:: Records provided ::
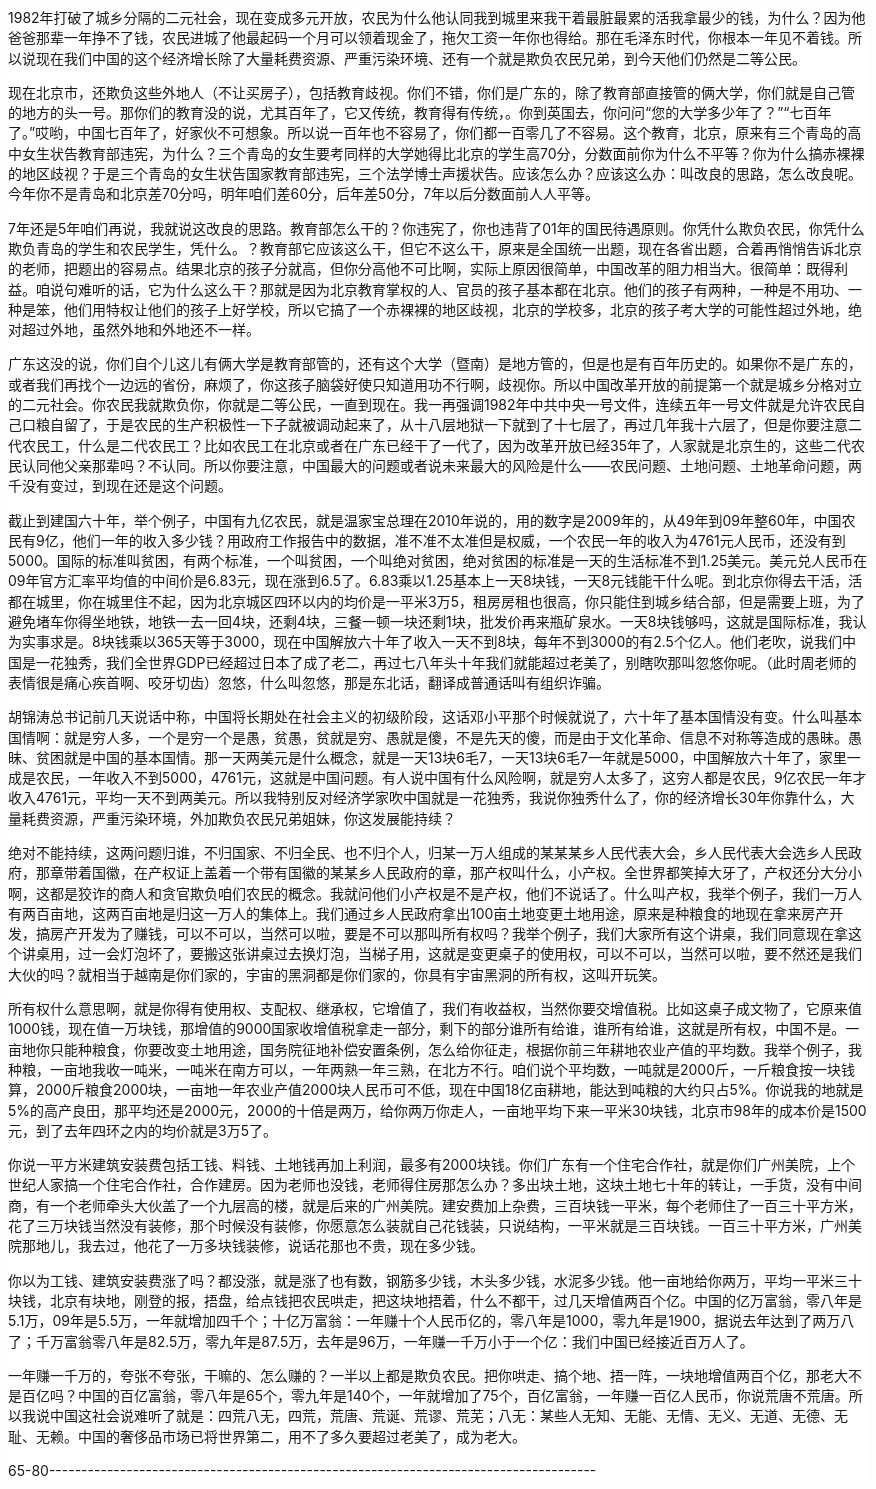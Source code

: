 1982年打破了城乡分隔的二元社会，现在变成多元开放，农民为什么他认同我到城里来我干着最脏最累的活我拿最少的钱，为什么？因为他爸爸那辈一年挣不了钱，农民进城了他最起码一个月可以领着现金了，拖欠工资一年你也得给。那在毛泽东时代，你根本一年见不着钱。所以说现在我们中国的这个经济增长除了大量耗费资源、严重污染环境、还有一个就是欺负农民兄弟，到今天他们仍然是二等公民。

现在北京市，还欺负这些外地人（不让买房子），包括教育歧视。你们不错，你们是广东的，除了教育部直接管的俩大学，你们就是自己管的地方的头一号。那你们的教育没的说，尤其百年了，它又传统，教育得有传统，。你到英国去，你问问“您的大学多少年了？”“七百年了。”哎哟，中国七百年了，好家伙不可想象。所以说一百年也不容易了，你们都一百零几了不容易。这个教育，北京，原来有三个青岛的高中女生状告教育部违宪，为什么？三个青岛的女生要考同样的大学她得比北京的学生高70分，分数面前你为什么不平等？你为什么搞赤裸裸的地区歧视？于是三个青岛的女生状告国家教育部违宪，三个法学博士声援状告。应该怎么办？应该这么办：叫改良的思路，怎么改良呢。今年你不是青岛和北京差70分吗，明年咱们差60分，后年差50分，7年以后分数面前人人平等。

7年还是5年咱们再说，我就说这改良的思路。教育部怎么干的？你违宪了，你也违背了01年的国民待遇原则。你凭什么欺负农民，你凭什么欺负青岛的学生和农民学生，凭什么。？教育部它应该这么干，但它不这么干，原来是全国统一出题，现在各省出题，合着再悄悄告诉北京的老师，把题出的容易点。结果北京的孩子分就高，但你分高他不可比啊，实际上原因很简单，中国改革的阻力相当大。很简单：既得利益。咱说句难听的话，它为什么这么干？那就是因为北京教育掌权的人、官员的孩子基本都在北京。他们的孩子有两种，一种是不用功、一种是笨，他们用特权让他们的孩子上好学校，所以它搞了一个赤裸裸的地区歧视，北京的学校多，北京的孩子考大学的可能性超过外地，绝对超过外地，虽然外地和外地还不一样。

广东这没的说，你们自个儿这儿有俩大学是教育部管的，还有这个大学（暨南）是地方管的，但是也是有百年历史的。如果你不是广东的，或者我们再找个一边远的省份，麻烦了，你这孩子脑袋好使只知道用功不行啊，歧视你。所以中国改革开放的前提第一个就是城乡分格对立的二元社会。你农民我就欺负你，你就是二等公民，一直到现在。我一再强调1982年中共中央一号文件，连续五年一号文件就是允许农民自己口粮自留了，于是农民的生产积极性一下子就被调动起来了，从十八层地狱一下就到了十七层了，再过几年我十六层了，但是你要注意二代农民工，什么是二代农民工？比如农民工在北京或者在广东已经干了一代了，因为改革开放已经35年了，人家就是北京生的，这些二代农民认同他父亲那辈吗？不认同。所以你要注意，中国最大的问题或者说未来最大的风险是什么——农民问题、土地问题、土地革命问题，两千没有变过，到现在还是这个问题。

截止到建国六十年，举个例子，中国有九亿农民，就是温家宝总理在2010年说的，用的数字是2009年的，从49年到09年整60年，中国农民有9亿，他们一年的收入多少钱？用政府工作报告中的数据，准不准不太准但是权威，一个农民一年的收入为4761元人民币，还没有到5000。国际的标准叫贫困，有两个标准，一个叫贫困，一个叫绝对贫困，绝对贫困的标准是一天的生活标准不到1.25美元。美元兑人民币在09年官方汇率平均值的中间价是6.83元，现在涨到6.5了。6.83乘以1.25基本上一天8块钱，一天8元钱能干什么呢。到北京你得去干活，活都在城里，你在城里住不起，因为北京城区四环以内的均价是一平米3万5，租房房租也很高，你只能住到城乡结合部，但是需要上班，为了避免堵车你得坐地铁，地铁一去一回4块，还剩4块，三餐一顿一块还剩1块，批发价再来瓶矿泉水。一天8块钱够吗，这就是国际标准，我认为实事求是。8块钱乘以365天等于3000，现在中国解放六十年了收入一天不到8块，每年不到3000的有2.5个亿人。他们老吹，说我们中国是一花独秀，我们全世界GDP已经超过日本了成了老二，再过七八年头十年我们就能超过老美了，别瞎吹那叫忽悠你呢。（此时周老师的表情很是痛心疾首啊、咬牙切齿）忽悠，什么叫忽悠，那是东北话，翻译成普通话叫有组织诈骗。

胡锦涛总书记前几天说话中称，中国将长期处在社会主义的初级阶段，这话邓小平那个时候就说了，六十年了基本国情没有变。什么叫基本国情啊：就是穷人多，一个是穷一个是愚，贫愚，贫就是穷、愚就是傻，不是先天的傻，而是由于文化革命、信息不对称等造成的愚昧。愚昧、贫困就是中国的基本国情。那一天两美元是什么概念，就是一天13块6毛7，一天13块6毛7一年就是5000，中国解放六十年了，家里一成是农民，一年收入不到5000，4761元，这就是中国问题。有人说中国有什么风险啊，就是穷人太多了，这穷人都是农民，9亿农民一年才收入4761元，平均一天不到两美元。所以我特别反对经济学家吹中国就是一花独秀，我说你独秀什么了，你的经济增长30年你靠什么，大量耗费资源，严重污染环境，外加欺负农民兄弟姐妹，你这发展能持续？

绝对不能持续，这两问题归谁，不归国家、不归全民、也不归个人，归某一万人组成的某某某乡人民代表大会，乡人民代表大会选乡人民政府，那章带着国徽，在产权证上盖着一个带有国徽的某某乡人民政府的章，那产权叫什么，小产权。全世界都笑掉大牙了，产权还分大分小啊，这都是狡诈的商人和贪官欺负咱们农民的概念。我就问他们小产权是不是产权，他们不说话了。什么叫产权，我举个例子，我们一万人有两百亩地，这两百亩地是归这一万人的集体上。我们通过乡人民政府拿出100亩土地变更土地用途，原来是种粮食的地现在拿来房产开发，搞房产开发为了赚钱，可以不可以，当然可以啦，要是不可以那叫所有权吗？我举个例子，我们大家所有这个讲桌，我们同意现在拿这个讲桌用，过一会灯泡坏了，要搬这张讲桌过去换灯泡，当梯子用，这就是变更桌子的使用权，可以不可以，当然可以啦，要不然还是我们大伙的吗？就相当于越南是你们家的，宇宙的黑洞都是你们家的，你具有宇宙黑洞的所有权，这叫开玩笑。

所有权什么意思啊，就是你得有使用权、支配权、继承权，它增值了，我们有收益权，当然你要交增值税。比如这桌子成文物了，它原来值1000钱，现在值一万块钱，那增值的9000国家收增值税拿走一部分，剩下的部分谁所有给谁，谁所有给谁，这就是所有权，中国不是。一亩地你只能种粮食，你要改变土地用途，国务院征地补偿安置条例，怎么给你征走，根据你前三年耕地农业产值的平均数。我举个例子，我种粮，一亩地我收一吨米，一吨米在南方可以，一年两熟一年三熟，在北方不行。咱们说个平均数，一吨就是2000斤，一斤粮食按一块钱算，2000斤粮食2000块，一亩地一年农业产值2000块人民币可不低，现在中国18亿亩耕地，能达到吨粮的大约只占5%。你说我的地就是5%的高产良田，那平均还是2000元，2000的十倍是两万，给你两万你走人，一亩地平均下来一平米30块钱，北京市98年的成本价是1500元，到了去年四环之内的均价就是3万5了。

你说一平方米建筑安装费包括工钱、料钱、土地钱再加上利润，最多有2000块钱。你们广东有一个住宅合作社，就是你们广州美院，上个世纪人家搞一个住宅合作社，合作建房。因为老师也没钱，老师得住房那怎么办？多出块土地，这块土地七十年的转让，一手货，没有中间商，有一个老师牵头大伙盖了一个九层高的楼，就是后来的广州美院。建安费加上杂费，三百块钱一平米，每个老师住了一百三十平方米，花了三万块钱当然没有装修，那个时候没有装修，你愿意怎么装就自己花钱装，只说结构，一平米就是三百块钱。一百三十平方米，广州美院那地儿，我去过，他花了一万多块钱装修，说话花那也不贵，现在多少钱。

你以为工钱、建筑安装费涨了吗？都没涨，就是涨了也有数，钢筋多少钱，木头多少钱，水泥多少钱。他一亩地给你两万，平均一平米三十块钱，北京有块地，刚登的报，捂盘，给点钱把农民哄走，把这块地捂着，什么不都干，过几天增值两百个亿。中国的亿万富翁，零八年是5.1万，09年是5.5万，一年就增加四千个；十亿万富翁：一年赚十个人民币亿的，零八年是1000，零九年是1900，据说去年达到了两万八了；千万富翁零八年是82.5万，零九年是87.5万，去年是96万，一年赚一千万小于一个亿：我们中国已经接近百万人了。

一年赚一千万的，夸张不夸张，干嘛的、怎么赚的？一半以上都是欺负农民。把你哄走、搞个地、捂一阵，一块地增值两百个亿，那老大不是百亿吗？中国的百亿富翁，零八年是65个，零九年是140个，一年就增加了75个，百亿富翁，一年赚一百亿人民币，你说荒唐不荒唐。所以我说中国这社会说难听了就是：四荒八无，四荒，荒唐、荒诞、荒谬、荒芜；八无：某些人无知、无能、无情、无义、无道、无德、无耻、无赖。中国的奢侈品市场已将世界第二，用不了多久要超过老美了，成为老大。

65-80---------------------------------------------------------------------------\----------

:: Activity ::
Copy out precisely the lines from the line with "你说一平方米建筑安装费包括工" to the line with "你以为工钱、建筑安装费涨了吗" in the material above, including those two lines and omitting all the rest.

:: Result ::
你说一平方米建筑安装费包括工钱、料钱、土地钱再加上利润，最多有2000块钱。你们广东有一个住宅合作社，就是你们广州美院，上个世纪人家搞一个住宅合作社，合作建房。因为老师也没钱，老师得住房那怎么办？多出块土地，这块土地七十年的转让，一手货，没有中间商，有一个老师牵头大伙盖了一个九层高的楼，就是后来的广州美院。建安费加上杂费，三百块钱一平米，每个老师住了一百三十平方米，花了三万块钱当然没有装修，那个时候没有装修，你愿意怎么装就自己花钱装，只说结构，一平米就是三百块钱。一百三十平方米，广州美院那地儿，我去过，他花了一万多块钱装修，说话花那也不贵，现在多少钱。

你以为工钱、建筑安装费涨了吗？都没涨，就是涨了也有数，钢筋多少钱，木头多少钱，水泥多少钱。他一亩地给你两万，平均一平米三十块钱，北京有块地，刚登的报，捂盘，给点钱把农民哄走，把这块地捂着，什么不都干，过几天增值两百个亿。中国的亿万富翁，零八年是5.1万，09年是5.5万，一年就增加四千个；十亿万富翁：一年赚十个人民币亿的，零八年是1000，零九年是1900，据说去年达到了两万八了；千万富翁零八年是82.5万，零九年是87.5万，去年是96万，一年赚一千万小于一个亿：我们中国已经接近百万人了。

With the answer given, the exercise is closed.